_Assignment:_
Output exactly, please, the lines of the records below from the one containing "types are distinct" through the final line.

(Input records)

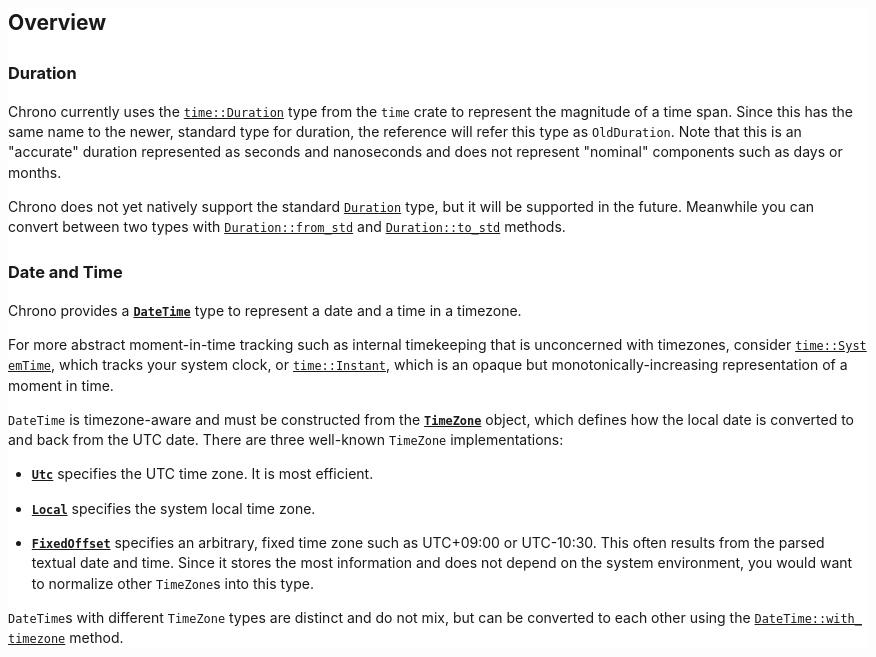 ## Overview

### Duration

Chrono currently uses
the [`time::Duration`](https://docs.rs/time/0.1.40/time/struct.Duration.html) type
from the `time` crate to represent the magnitude of a time span.
Since this has the same name to the newer, standard type for duration,
the reference will refer this type as `OldDuration`.
Note that this is an "accurate" duration represented as seconds and
nanoseconds and does not represent "nominal" components such as days or
months.

Chrono does not yet natively support
the standard [`Duration`](https://docs.rs/time/0.1.40/time/struct.Duration.html) type,
but it will be supported in the future.
Meanwhile you can convert between two types with
[`Duration::from_std`](https://docs.rs/time/0.1.40/time/struct.Duration.html#method.from_std)
and
[`Duration::to_std`](https://docs.rs/time/0.1.40/time/struct.Duration.html#method.to_std)
methods.

### Date and Time

Chrono provides a
[**`DateTime`**](https://docs.rs/chrono/0.4.6/chrono/struct.DateTime.html)
type to represent a date and a time in a timezone.

For more abstract moment-in-time tracking such as internal timekeeping
that is unconcerned with timezones, consider
[`time::SystemTime`](https://doc.rust-lang.org/std/time/struct.SystemTime.html),
which tracks your system clock, or
[`time::Instant`](https://doc.rust-lang.org/std/time/struct.Instant.html), which
is an opaque but monotonically-increasing representation of a moment in time.

`DateTime` is timezone-aware and must be constructed from
the [**`TimeZone`**](https://docs.rs/chrono/0.4.6/chrono/offset/trait.TimeZone.html) object,
which defines how the local date is converted to and back from the UTC date.
There are three well-known `TimeZone` implementations:

* [**`Utc`**](https://docs.rs/chrono/0.4.6/chrono/offset/struct.Utc.html) specifies the UTC time zone. It is most efficient.

* [**`Local`**](https://docs.rs/chrono/0.4.6/chrono/offset/struct.Local.html) specifies the system local time zone.

* [**`FixedOffset`**](https://docs.rs/chrono/0.4.6/chrono/offset/struct.FixedOffset.html) specifies
  an arbitrary, fixed time zone such as UTC+09:00 or UTC-10:30.
  This often results from the parsed textual date and time.
  Since it stores the most information and does not depend on the system environment,
  you would want to normalize other `TimeZone`s into this type.

`DateTime`s with different `TimeZone` types are distinct and do not mix,
but can be converted to each other using
the [`DateTime::with_timezone`](https://docs.rs/chrono/0.4.6/chrono/struct.DateTime.html#method.with_timezone) method.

(End Input records)

_Exercise response:_
`DateTime`s with different `TimeZone` types are distinct and do not mix,
but can be converted to each other using
the [`DateTime::with_timezone`](https://docs.rs/chrono/0.4.6/chrono/struct.DateTime.html#method.with_timezone) method.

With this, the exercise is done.